# Requirement
Copy the data exactly; pictures stay out of the copy.

── Extracted material

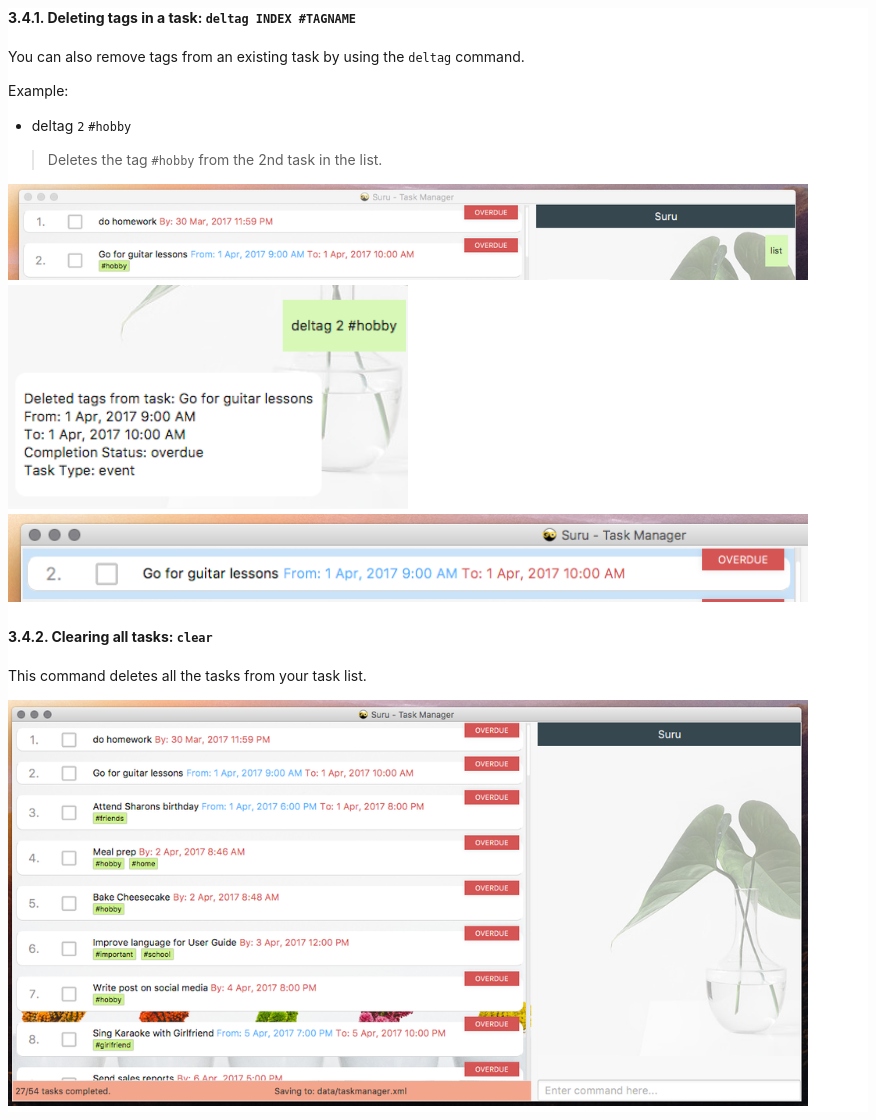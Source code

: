 #### 3.4.1. Deleting tags in a task: `deltag INDEX #TAGNAME`

You can also remove tags from an existing task by using the `deltag` command.

Example:

* deltag `2` `#hobby`<br>

> Deletes the tag `#hobby` from the 2nd task in the list.

<img src="images/deltag-p1.png" width="800" />

<img src="images/deltag-p2.png" width="400" />

<img src="images/deltag-p3.png" width="800" />

#### 3.4.2. Clearing all tasks: `clear`
This command deletes all the tasks from your task list.

<img src="images/clear-p1.png" width="800" />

────

# Exercise result
Source code

: #### 3.4.1. Deleting tags in a task: `deltag INDEX #TAGNAME`

You can also remove tags from an existing task by using the `deltag` command.

Example:

* deltag `2` `#hobby`<br>

> Deletes the tag `#hobby` from the 2nd task in the list.

<img src="images/deltag-p1.png" width="800" />

<img src="images/deltag-p2.png" width="400" />

<img src="images/deltag-p3.png" width="800" />

#### 3.4.2. Clearing all tasks: `clear`
This command deletes all the tasks from your task list.

<img src="images/clear-p1.png" width="800" />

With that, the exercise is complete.